There will be three men running for the U.S. National Team in Sunday’s Worlds Marathon Championship in Oregon.
Princeton’s own Colin Mickow is one of them.
Mickow qualified for Worlds as the second American finisher in the Chicago Marathon last year. He clocked a time of 2:13.1, placing sixth overall and earning him a paycheck of $12,000.
Mickow comes in flying under the radar.
And that’s the way he likes it.
“Compared to the other guys on the team, I would say I’m still relatively unknown. Definitely in the professionally running world, I’m one of the lesser-known guys,” he said.
“I don’t mind it. I like it. I guess being the underdog is kind of fun at times. … You can only be the underdog for so long. If I keep racing well, I don’t think I’ll be the unknown guy.”
Mickow, a 2008 Princeton High School graduate, will be the No. 3 runner wearing the USA colors Sunday.
Galen Rupp, 36, is the No. 1 U.S. runner, ranked 16th in the World. Keynan-born American Elkanah Kibut, 39, is the No. 2 U.S. runner, ranked 71st in the world.
Mickow, 32, is the sixth-ranked American, and is 237th in the world.
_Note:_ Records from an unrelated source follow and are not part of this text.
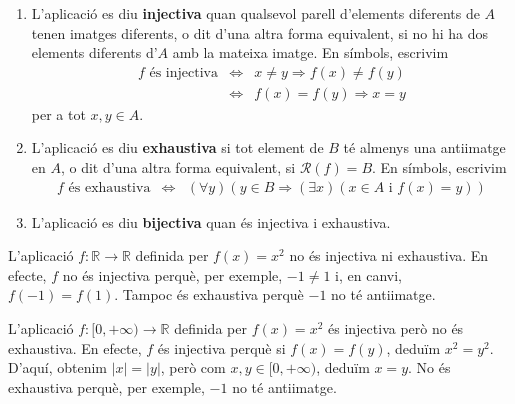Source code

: \begin{enumerate}
\item L'aplicació es diu \textbf{injectiva} quan qualsevol parell
d'elements diferents de $A$ tenen imatges diferents, o dit d'una altra forma
equivalent, si no hi ha dos elements diferents d'$A$ amb la mateixa imatge.
En símbols, escrivim%
\begin{equation*}
\begin{array}{lll}
f\text{ és injectiva} & \Longleftrightarrow & x\neq y\Longrightarrow
f(x)\neq f(y) \\
& \Longleftrightarrow & f(x)=f(y)\Longrightarrow x=y%
\end{array}
\end{equation*}
per a tot $x,y\in A$.

\item L'aplicació es diu \textbf{exhaustiva} si tot element de $B$ té
almenys una antiimatge en $A$, o dit d'una altra forma equivalent, si $%
\mathcal{R}\left( f\right) =B$. En símbols, escrivim%
\begin{equation*}
\begin{array}{lll}
f\text{ és exhaustiva} & \Longleftrightarrow & \left( \forall y\right)
\left( y\in B\Longrightarrow\left( \exists x\right) \left( x\in A\text{ i }%
f(x)=y\right) \right)%
\end{array}
\end{equation*}

\item L'aplicació es diu \textbf{bijectiva} quan és injectiva i
exhaustiva.
\end{enumerate}

\begin{exemple}
L'aplicació $f:\mathbb{R}\longrightarrow\mathbb{R}$ definida per $%
f(x)=x^{2}$ no és injectiva ni exhaustiva. En efecte, $f$ no és
injectiva perquè, per exemple, $-1\neq1$ i, en canvi, $f(-1)=f(1)$.
Tampoc és exhaustiva perquè $-1$ no té antiimatge.
\end{exemple}

\begin{exemple}
L'aplicació $f:[0,+\infty)\longrightarrow\mathbb{R}$ definida per $%
f(x)=x^{2}$ és injectiva però no és exhaustiva. En efecte, $f$
és injectiva perquè si $f(x)=f(y)$, deduïm $x^{2}=y^{2}$. D'aquí, obtenim $\left\vert x\right\vert =\left\vert y\right\vert $, però
com $x,y\in[0,+\infty)$, deduïm $x=y$. No és exhaustiva perquè, per exemple, $-1$ no té antiimatge.
\end{exemple}

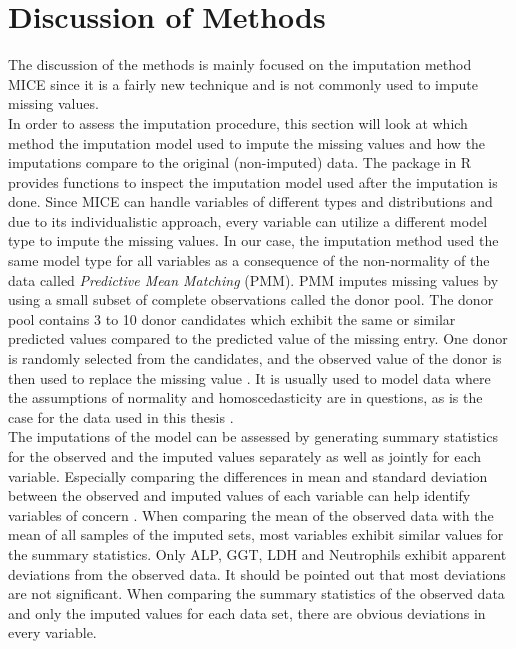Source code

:\section{Discussion of Methods}
The discussion of the methods is mainly focused on the imputation method MICE 
since it is a fairly new technique and is not commonly used to impute missing 
values.
\\
In order to assess the imputation procedure, this section will look at which 
method the imputation model used to impute the missing values and how the 
imputations compare to the original (non-imputed) data. The  
package in R provides functions to inspect the imputation model used after the 
imputation is done. Since MICE can handle variables of different types and 
distributions and due to its individualistic approach, every variable can 
utilize a different model type to impute the missing values. In our case, the 
imputation method used the same model type for all variables as a consequence 
of the non-normality of the data called \textit{Predictive Mean Matching} (PMM).
PMM imputes missing values by using a small subset of complete observations 
called the donor pool. The donor pool contains 3 to 10 donor candidates which 
exhibit the same or similar predicted values compared to the predicted value of 
the missing entry. One donor is randomly selected from the candidates, and the
observed value of the donor is then used to replace the missing value 
\cite{RN144, RN145, RN146}. It is usually used to model data where the 
assumptions of normality and homoscedasticity are in questions, as is the case 
for the data used in this thesis \cite{RN146}.
\\
The imputations of the model can be assessed by generating summary statistics 
for the observed and the imputed values separately as well as jointly for each 
variable.
Especially comparing the differences in mean and standard deviation 
between the observed and imputed values of each variable can help identify 
variables of concern \cite{RN141}. When comparing the mean of the observed data 
with the mean of all samples of the imputed sets, most variables exhibit 
similar values for the summary statistics. Only ALP, GGT, LDH and Neutrophils 
exhibit apparent deviations from the observed data. It should be pointed out 
that most deviations are not significant.
When comparing the summary statistics of the observed data and only the imputed 
values for each data set, there are obvious deviations in every variable. 

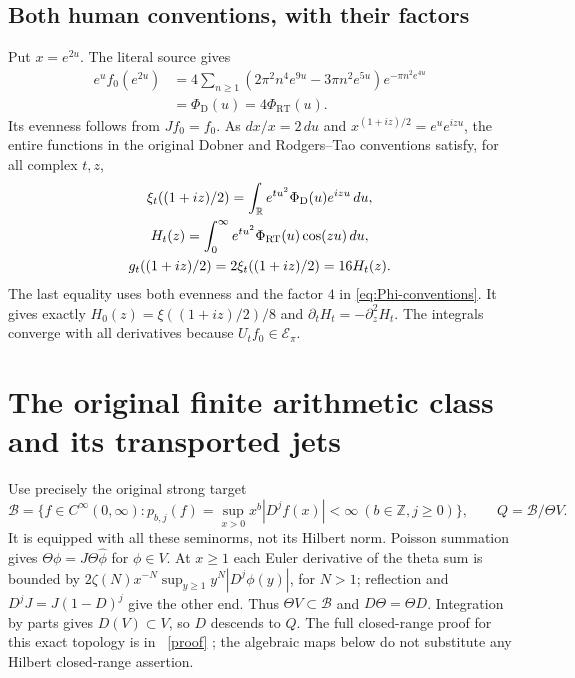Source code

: \documentclass[11pt]{article}
\newcommand{\B}{\mathscr B}\newcommand{\Epi}{\mathscr E_\pi}
\begin{document}
\subsection{Both human conventions, with their factors}
Put $x=e^{2u}$. The literal source gives
\begin{equation}\label{eq:Phi-conventions}
\begin{split}
e^u f_0(e^{2u})
&=4\sum_{n\geq1}(2\pi^2n^4e^{9u}-3\pi n^2e^{5u})
e^{-\pi n^2e^{4u}}\\
&=\Phi_{\mathrm D}(u)=4\Phi_{\mathrm{RT}}(u).
\end{split}
\end{equation}
Its evenness follows from $Jf_0=f_0$. As $dx/x=2\,du$ and
$x^{(1+iz)/2}=e^ue^{izu}$, the entire functions in the original
Dobner and Rodgers--Tao conventions satisfy, for all complex $t,z$,
\begin{equation}\label{eq:constants}
\begin{gathered}
\xi_t((1+iz)/2)=\int_\R e^{tu^2}\Phi_{\mathrm D}(u)e^{izu}\,du,\\
H_t(z)=\int_0^\infty e^{tu^2}\Phi_{\mathrm{RT}}(u)\cos(zu)\,du,\\
g_t((1+iz)/2)=2\xi_t((1+iz)/2)=16H_t(z).
\end{gathered}
\end{equation}
The last equality uses both evenness and the factor $4$ in
\eqref{eq:Phi-conventions}. It gives exactly
$H_0(z)=\xi((1+iz)/2)/8$ and $\partial_tH_t=-\partial_z^2H_t$.
The integrals converge with all derivatives because $U_tf_0\in\Epi$.

\section{The original finite arithmetic class and its transported jets}

Use precisely the original strong target
\begin{equation}\label{eq:B}
\B=\{f\in C^\infty(0,\infty):
p_{b,j}(f)=\sup_{x>0}x^b|D^jf(x)|<\infty
\ (b\in\mathbb Z,j\geq0)\},\qquad Q=\B/\Theta V.
\end{equation}
It is equipped with all these seminorms, not its Hilbert norm.
Poisson summation gives $\Theta\phi=J\Theta\widehat\phi$ for
$\phi\in V$. At $x\geq1$ each Euler derivative of the theta sum
is bounded by $2\zeta(N)x^{-N}\sup_{y\geq1}y^N|D^j\phi(y)|$,
for $N>1$; reflection and $D^jJ=J(1-D)^j$ give the other end.
Thus $\Theta V\subset\B$ and $D\Theta=\Theta D$.
Integration by parts gives $D(V)\subset V$, so $D$ descends to $Q$.
The full closed-range proof for this exact topology is in
\cite{Closed}%
~\href{https://github.com/KokunoYumeto/zeta-function-research-reader/blob/5992ad50c0f2a06921f1fcaded7b4e38097c0739/workbenches/splitzero-tandem/continuations/20260920-original-kernel-mixed-determinants/providers/ORIGINAL_THETA_CLOSED_RANGE.tex\#L1}{[proof]}%
{}; the algebraic maps below do not substitute any
Hilbert closed-range assertion.
\end{document}
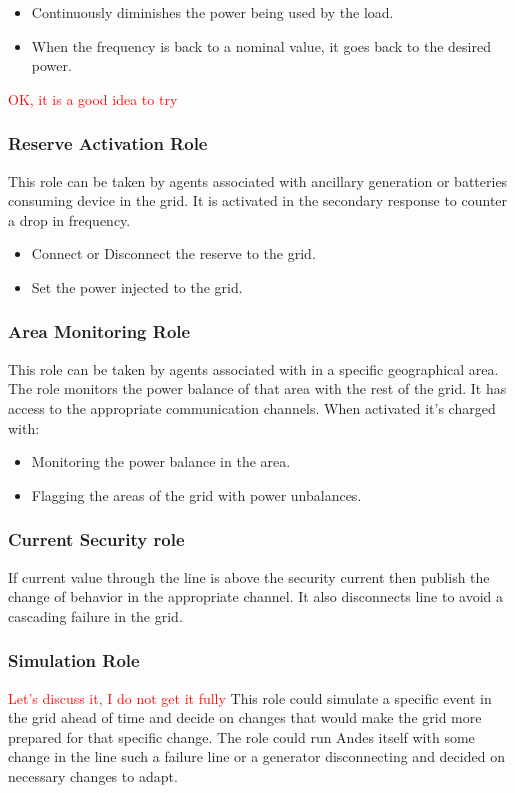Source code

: \documentclass{article}
\begin{document}
\begin{itemize}
    \item Continuously diminishes the power being used by the load.
    \item When the frequency is back to a nominal value, it goes back to the desired power.
\end{itemize}
\textcolor{red}{OK, it is a good idea to try}

\subsubsection*{Reserve Activation Role}

This role can be taken by agents associated with ancillary generation or batteries consuming device in the grid. It is activated in the secondary response to counter a drop in frequency.

\begin{itemize}
    \item Connect or Disconnect the reserve to the grid.
    \item Set the power injected to the grid.
\end{itemize}

\subsubsection*{Area Monitoring Role}

This role can be taken by agents associated with in a specific geographical area. The role monitors the power balance of that area with the rest of the grid. It has access to the appropriate communication channels. When activated it's charged with:
\begin{itemize}
    \item Monitoring the power balance in the area. 
    \item Flagging the areas of the grid with power unbalances.
\end{itemize}

\subsubsection*{Current Security role}
If current value through the line is above the security current then publish the change of behavior in the appropriate channel. It also disconnects line to avoid a cascading failure in the grid.

\subsubsection*{Simulation Role}
\textcolor{red}{Let's discuss it, I do not get it fully}
This role could simulate a specific event in the grid ahead of time and decide on changes that would make the grid more prepared for that specific change. The role could run Andes itself with some change in the line such a failure line or a generator disconnecting and decided on necessary changes to adapt.
\end{document}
The U.S. Worlds team is based on top American finishes in a major marathon. Rupp and Mickow punched their ticket Oct. 9, 2021, at Chicago, and Tibet followed two days later with a fourth-place finish at Boston, bumping Mickow to the No. 3 position.
Mickow had to wait out the results of the New York Marathon a month later to see if his spot would hold up. American Ben True gave him a scare, finishing seventh, three spots behind Kibet, just one second out of the needed sixth-place finish.
“I didn’t want to cheer against the U.S. guys,” Mickey said. “It was kind weird. It was like, ‘I want them to do well, just maybe not sixth place.’ It was a close one. Definitely awesome when I found out I made the team.”
Mickow does not set expectations for times before he runs. He just wants to compete.
“I don’t really like to think about times much while I’m racing. I just want to go out and compete,” he said. “It’s hard to really say in Worlds where I’d place. It really depends on a lot.”
Sunday’s marathon, which will be streamed, will start and finish at the University of Oregon’s Autzen Stadium. It is a flat, looped course through Eugene and Springfield, Oregon, following sections of the 1972 and 1976 U.S. Olympic Trials course.
“I like flat, because obviously it’ll be faster when you do look at times,” Mickow said. “I’m not sure it gives me an advantage. I think I do well on a harder course. I like to grind it out a lot. That’s kind of the way I race.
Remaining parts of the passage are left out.